Data for review:

====

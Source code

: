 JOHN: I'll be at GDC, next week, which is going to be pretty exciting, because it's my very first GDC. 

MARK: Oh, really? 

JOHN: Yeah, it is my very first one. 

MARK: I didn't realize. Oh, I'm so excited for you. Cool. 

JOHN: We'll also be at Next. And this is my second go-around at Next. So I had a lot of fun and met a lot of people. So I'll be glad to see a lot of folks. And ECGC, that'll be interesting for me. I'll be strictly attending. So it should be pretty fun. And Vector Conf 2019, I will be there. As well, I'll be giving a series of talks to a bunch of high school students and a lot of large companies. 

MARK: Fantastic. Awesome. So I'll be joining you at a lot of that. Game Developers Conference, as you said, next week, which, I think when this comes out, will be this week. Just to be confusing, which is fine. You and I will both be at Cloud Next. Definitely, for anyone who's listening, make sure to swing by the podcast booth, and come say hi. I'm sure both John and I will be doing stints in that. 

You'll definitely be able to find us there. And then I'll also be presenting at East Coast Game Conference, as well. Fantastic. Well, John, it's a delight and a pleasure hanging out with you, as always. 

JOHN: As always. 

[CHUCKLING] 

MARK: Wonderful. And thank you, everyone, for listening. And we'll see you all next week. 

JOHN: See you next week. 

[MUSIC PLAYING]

====

The response should be an exact copy of the lines from the one with "You'll definitely be" through the end of the data, with no other text.

Task answer:
You'll definitely be able to find us there. And then I'll also be presenting at East Coast Game Conference, as well. Fantastic. Well, John, it's a delight and a pleasure hanging out with you, as always. 

JOHN: As always. 

[CHUCKLING] 

MARK: Wonderful. And thank you, everyone, for listening. And we'll see you all next week. 

JOHN: See you next week. 

[MUSIC PLAYING]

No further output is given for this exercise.